Dr. Anna Tan-Wilson
“Our students are so excited and so interested, and many enter top doctoral programs after graduation. I love my job and can’t imagine being anywhere else.”
While completing her post-doctorate in biochemistry at Purdue University, SUNY Distinguished Teaching Professor and Undergraduate Director Anna Tan-Wilson answered a job advertisement for a position at Binghamton University. Although familiar with the SUNY system from having earned her doctorate at SUNY-Buffalo, she found something she hadn’t anticipated: a student-centered, high-quality university where “integrating research and learning were part of the DNA.” That was more than 30 years ago.
“My hypothesis on why we combine research and teaching so well,” Tan-Wilson says, “is that Binghamton began as a four-year college with faculty members who wanted to teach and do research, so they invited undergraduate students to partner with them on their projects.
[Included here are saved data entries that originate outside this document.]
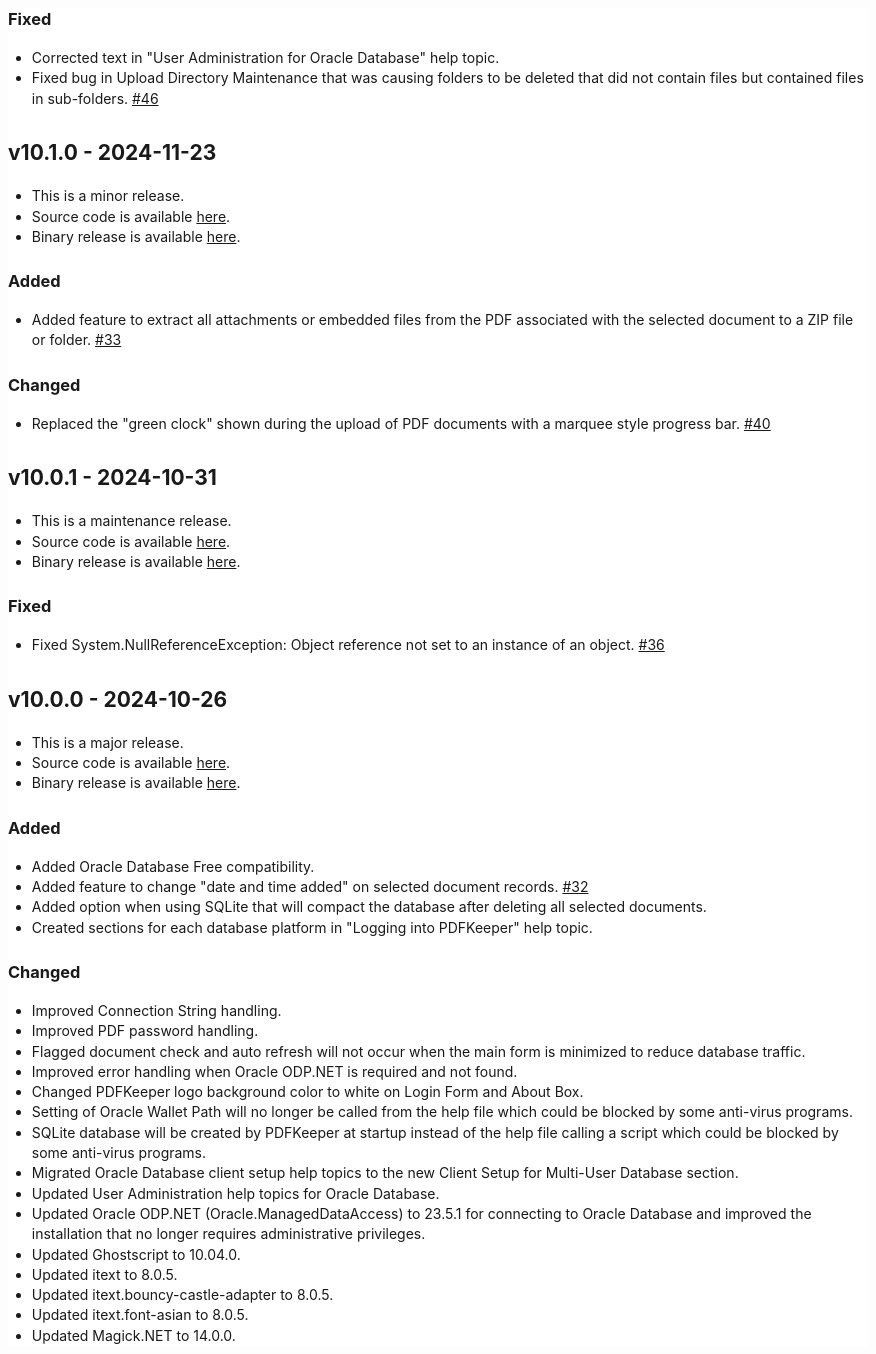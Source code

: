 ### Fixed
* Corrected text in "User Administration for Oracle Database" help topic.
* Fixed bug in Upload Directory Maintenance that was causing folders to be deleted that did not contain files but contained files in sub-folders. [#46](https://github.com/rffrasca/PDFKeeper/issues/46)

## v10.1.0 - 2024-11-23
- This is a minor release.
- Source code is available [here](https://github.com/rffrasca/PDFKeeper/releases/tag/v10.1.0).
- Binary release is available [here](https://github.com/rffrasca/PDFKeeper/releases/tag/v10.1.0).
### Added
* Added feature to extract all attachments or embedded files from the PDF associated with the selected document to a ZIP file or folder. [#33](https://github.com/rffrasca/PDFKeeper/issues/33)
### Changed
* Replaced the "green clock" shown during the upload of PDF documents with a marquee style progress bar. [#40](https://github.com/rffrasca/PDFKeeper/issues/40)

## v10.0.1 - 2024-10-31
- This is a maintenance release.
- Source code is available [here](https://github.com/rffrasca/PDFKeeper/releases/tag/v10.0.1).
- Binary release is available [here](https://github.com/rffrasca/PDFKeeper/releases/tag/v10.0.1).
### Fixed
* Fixed System.NullReferenceException: Object reference not set to an instance of an object. [#36](https://github.com/rffrasca/PDFKeeper/issues/36)

## v10.0.0 - 2024-10-26
- This is a major release.
- Source code is available [here](https://github.com/rffrasca/PDFKeeper/releases/tag/v10.0.0).
- Binary release is available [here](https://github.com/rffrasca/PDFKeeper/releases/tag/v10.0.0).
### Added
* Added Oracle Database Free compatibility.
* Added feature to change "date and time added" on selected document records. [#32](https://github.com/rffrasca/PDFKeeper/issues/32)
* Added option when using SQLite that will compact the database after deleting all selected documents.
* Created sections for each database platform in "Logging into PDFKeeper" help topic.
### Changed
* Improved Connection String handling.
* Improved PDF password handling.
* Flagged document check and auto refresh will not occur when the main form is minimized to reduce database traffic.
* Improved error handling when Oracle ODP.NET is required and not found.
* Changed PDFKeeper logo background color to white on Login Form and About Box.
* Setting of Oracle Wallet Path will no longer be called from the help file which could be blocked by some anti-virus programs.
* SQLite database will be created by PDFKeeper at startup instead of the help file calling a script which could be blocked by some anti-virus programs.
* Migrated Oracle Database client setup help topics to the new Client Setup for Multi-User Database section.
* Updated User Administration help topics for Oracle Database.
* Updated Oracle ODP.NET (Oracle.ManagedDataAccess) to 23.5.1 for connecting to Oracle Database and improved the installation that no longer requires administrative privileges.
* Updated Ghostscript to 10.04.0.
* Updated itext to 8.0.5.
* Updated itext.bouncy-castle-adapter to 8.0.5.
* Updated itext.font-asian to 8.0.5.
* Updated Magick.NET to 14.0.0.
We have a long history of helping students drive their own learning.”
Tan-Wilson believes her colleagues share her passion for being a mentor as well as a teacher and a scientist. In her current project, funded by the National Science Foundation, Tan-Wilson and her students are using sophisticated processes to identify plant proteins and protein sequences and to study ways plants use their stored proteins — a project Tan-Wilson says would be reserved for graduate students elsewhere.